Rencontre avec Niels Schneider :“Le Festival de Cannes, c'est un peu la tombola”

Cinéma

L'acteur césarisé en 2017 est à l'affiche de Sentinelle sud, où il incarne, à l'inverse de ses précédents rôles de jeune homme délicat, un soldat rustre et taciturne. Rencontre avec l'un des piliers du cinéma français. 

Niels Schneider, en 2019, au Festival International du film de Saint Jean de Luz (Claude Medale/Getty Images) Niels Schneider, en 2019, au Festival International du film de Saint Jean de Luz (Claude Medale/Getty Images)
Niels Schneider, en 2019, au Festival International du film de Saint Jean de Luz (Claude Medale/Getty Images)

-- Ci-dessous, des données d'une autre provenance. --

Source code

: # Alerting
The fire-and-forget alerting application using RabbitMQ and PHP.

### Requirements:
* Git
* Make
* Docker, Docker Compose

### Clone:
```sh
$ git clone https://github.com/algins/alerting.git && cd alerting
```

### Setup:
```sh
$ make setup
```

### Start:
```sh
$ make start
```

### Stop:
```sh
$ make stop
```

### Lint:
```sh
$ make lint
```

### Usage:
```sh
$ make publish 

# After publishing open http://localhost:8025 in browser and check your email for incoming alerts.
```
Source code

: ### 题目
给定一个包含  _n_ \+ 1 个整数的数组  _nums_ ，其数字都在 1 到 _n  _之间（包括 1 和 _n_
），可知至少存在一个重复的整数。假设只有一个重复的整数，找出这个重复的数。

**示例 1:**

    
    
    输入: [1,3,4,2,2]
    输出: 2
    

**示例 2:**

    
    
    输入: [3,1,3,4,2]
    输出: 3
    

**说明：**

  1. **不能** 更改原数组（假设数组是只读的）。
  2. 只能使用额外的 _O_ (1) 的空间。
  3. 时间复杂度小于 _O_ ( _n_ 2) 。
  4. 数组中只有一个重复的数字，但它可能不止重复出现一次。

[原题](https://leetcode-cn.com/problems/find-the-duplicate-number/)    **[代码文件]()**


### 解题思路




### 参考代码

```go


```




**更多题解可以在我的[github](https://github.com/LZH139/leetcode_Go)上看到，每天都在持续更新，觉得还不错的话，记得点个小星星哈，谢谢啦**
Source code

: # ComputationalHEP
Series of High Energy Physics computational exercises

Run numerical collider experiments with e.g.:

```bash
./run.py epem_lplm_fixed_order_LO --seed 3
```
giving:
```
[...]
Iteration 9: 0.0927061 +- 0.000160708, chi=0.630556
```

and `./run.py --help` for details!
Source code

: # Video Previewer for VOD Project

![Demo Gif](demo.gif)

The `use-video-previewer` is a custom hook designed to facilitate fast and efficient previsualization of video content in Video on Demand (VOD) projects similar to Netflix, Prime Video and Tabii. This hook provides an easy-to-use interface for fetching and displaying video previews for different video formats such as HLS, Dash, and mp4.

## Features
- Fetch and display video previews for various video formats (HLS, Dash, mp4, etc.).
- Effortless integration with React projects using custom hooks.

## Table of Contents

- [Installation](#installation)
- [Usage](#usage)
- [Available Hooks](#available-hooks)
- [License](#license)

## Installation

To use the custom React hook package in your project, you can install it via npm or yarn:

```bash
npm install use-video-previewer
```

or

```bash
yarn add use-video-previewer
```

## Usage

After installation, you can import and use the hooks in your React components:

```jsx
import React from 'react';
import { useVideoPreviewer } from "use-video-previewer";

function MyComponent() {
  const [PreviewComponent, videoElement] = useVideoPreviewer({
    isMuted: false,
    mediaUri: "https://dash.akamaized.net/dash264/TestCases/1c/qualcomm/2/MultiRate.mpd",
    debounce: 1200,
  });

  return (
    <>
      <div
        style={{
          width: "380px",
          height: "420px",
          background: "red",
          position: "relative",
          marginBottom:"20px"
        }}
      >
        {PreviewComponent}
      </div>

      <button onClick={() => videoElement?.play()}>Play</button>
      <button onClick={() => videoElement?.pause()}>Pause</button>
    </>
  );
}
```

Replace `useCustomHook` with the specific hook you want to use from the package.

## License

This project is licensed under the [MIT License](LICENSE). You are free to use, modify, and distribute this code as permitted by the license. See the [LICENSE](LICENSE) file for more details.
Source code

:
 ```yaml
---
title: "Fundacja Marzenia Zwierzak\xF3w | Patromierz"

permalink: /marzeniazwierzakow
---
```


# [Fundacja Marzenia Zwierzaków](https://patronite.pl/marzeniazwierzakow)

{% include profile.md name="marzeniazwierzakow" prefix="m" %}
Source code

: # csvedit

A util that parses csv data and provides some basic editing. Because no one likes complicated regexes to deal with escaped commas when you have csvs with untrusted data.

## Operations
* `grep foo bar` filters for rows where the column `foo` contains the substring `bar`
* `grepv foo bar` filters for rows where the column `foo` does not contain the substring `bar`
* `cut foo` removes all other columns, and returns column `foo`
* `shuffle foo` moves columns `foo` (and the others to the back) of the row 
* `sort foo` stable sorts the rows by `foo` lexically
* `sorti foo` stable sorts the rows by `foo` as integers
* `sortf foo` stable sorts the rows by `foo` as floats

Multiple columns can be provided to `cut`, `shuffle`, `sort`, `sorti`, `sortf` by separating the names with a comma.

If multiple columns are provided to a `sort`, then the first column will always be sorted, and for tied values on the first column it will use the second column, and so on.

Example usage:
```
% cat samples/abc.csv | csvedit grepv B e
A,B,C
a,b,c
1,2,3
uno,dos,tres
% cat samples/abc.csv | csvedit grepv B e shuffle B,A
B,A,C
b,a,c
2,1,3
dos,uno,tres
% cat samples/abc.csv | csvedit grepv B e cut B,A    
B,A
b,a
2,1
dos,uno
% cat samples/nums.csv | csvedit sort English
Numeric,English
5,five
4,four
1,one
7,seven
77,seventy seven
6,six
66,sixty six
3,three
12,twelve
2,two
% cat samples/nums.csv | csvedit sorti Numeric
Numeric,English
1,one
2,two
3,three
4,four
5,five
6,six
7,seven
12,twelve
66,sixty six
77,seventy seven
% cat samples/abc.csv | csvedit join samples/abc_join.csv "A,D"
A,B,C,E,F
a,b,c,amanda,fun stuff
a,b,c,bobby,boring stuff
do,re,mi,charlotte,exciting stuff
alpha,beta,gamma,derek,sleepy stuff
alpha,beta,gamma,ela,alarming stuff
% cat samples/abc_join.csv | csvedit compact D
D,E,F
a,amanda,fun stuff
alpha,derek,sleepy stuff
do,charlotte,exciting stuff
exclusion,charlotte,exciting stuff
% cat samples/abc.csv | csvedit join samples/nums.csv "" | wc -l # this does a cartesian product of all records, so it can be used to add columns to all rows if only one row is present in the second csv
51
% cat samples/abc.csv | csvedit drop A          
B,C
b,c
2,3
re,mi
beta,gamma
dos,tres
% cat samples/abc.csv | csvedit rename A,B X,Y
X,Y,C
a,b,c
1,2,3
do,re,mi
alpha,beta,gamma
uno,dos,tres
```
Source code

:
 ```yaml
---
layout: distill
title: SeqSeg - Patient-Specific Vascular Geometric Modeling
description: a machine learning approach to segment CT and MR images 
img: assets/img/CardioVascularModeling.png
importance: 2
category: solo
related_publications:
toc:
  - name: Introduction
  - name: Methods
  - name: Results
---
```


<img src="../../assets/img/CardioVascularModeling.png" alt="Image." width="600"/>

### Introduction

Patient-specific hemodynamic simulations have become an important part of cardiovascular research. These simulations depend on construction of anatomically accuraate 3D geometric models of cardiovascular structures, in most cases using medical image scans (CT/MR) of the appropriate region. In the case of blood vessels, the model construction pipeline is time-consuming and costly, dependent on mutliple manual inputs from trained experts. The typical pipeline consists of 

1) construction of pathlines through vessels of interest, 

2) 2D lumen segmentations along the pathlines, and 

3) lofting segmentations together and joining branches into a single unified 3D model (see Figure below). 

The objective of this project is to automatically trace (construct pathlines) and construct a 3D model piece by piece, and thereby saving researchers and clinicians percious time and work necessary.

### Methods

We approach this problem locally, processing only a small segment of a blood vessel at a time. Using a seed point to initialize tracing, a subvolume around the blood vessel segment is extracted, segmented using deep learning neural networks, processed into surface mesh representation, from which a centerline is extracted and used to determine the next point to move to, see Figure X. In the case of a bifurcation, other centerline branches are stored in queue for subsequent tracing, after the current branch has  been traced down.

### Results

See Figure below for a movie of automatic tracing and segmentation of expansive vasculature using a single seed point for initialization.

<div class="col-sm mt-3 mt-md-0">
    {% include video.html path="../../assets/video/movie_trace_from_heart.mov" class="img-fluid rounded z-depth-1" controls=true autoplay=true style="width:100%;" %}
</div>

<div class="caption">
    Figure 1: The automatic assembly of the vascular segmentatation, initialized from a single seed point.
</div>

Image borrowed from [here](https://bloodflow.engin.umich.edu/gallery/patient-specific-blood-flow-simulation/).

Après avoir été, un temps, l'acteur fétiche de Xavier Dolan et obtenu, en 2017, le César du “meilleur espoir masculin” pour Diamant noir d’Arthur Harari, Niels Schneider continue de s'illustrer comme l'un des piliers du cinéma français. Rencontré à quelques jours du second tour de l'élection présidentielle française pour laquelle il incitait fermement à voter Macron, l'aîné d'une fratrie d'artistes d'origine canadienne sera bientôt, et comme tous les ans depuis un moment déjà, sur le tapis rouge du Festival de Cannes, non pas pour y défendre un film mais soutenir sa compagne Virigine Efira, qui présente cette année la cérémonie. En attendant, on le retrouve à l'affiche de Sentinelle sud (avec Sofian Khammes et Denis Lavant), où il incarne, à l'inverse de ses précédents rôles de jeune homme délicat, un soldat rustre et taciturne.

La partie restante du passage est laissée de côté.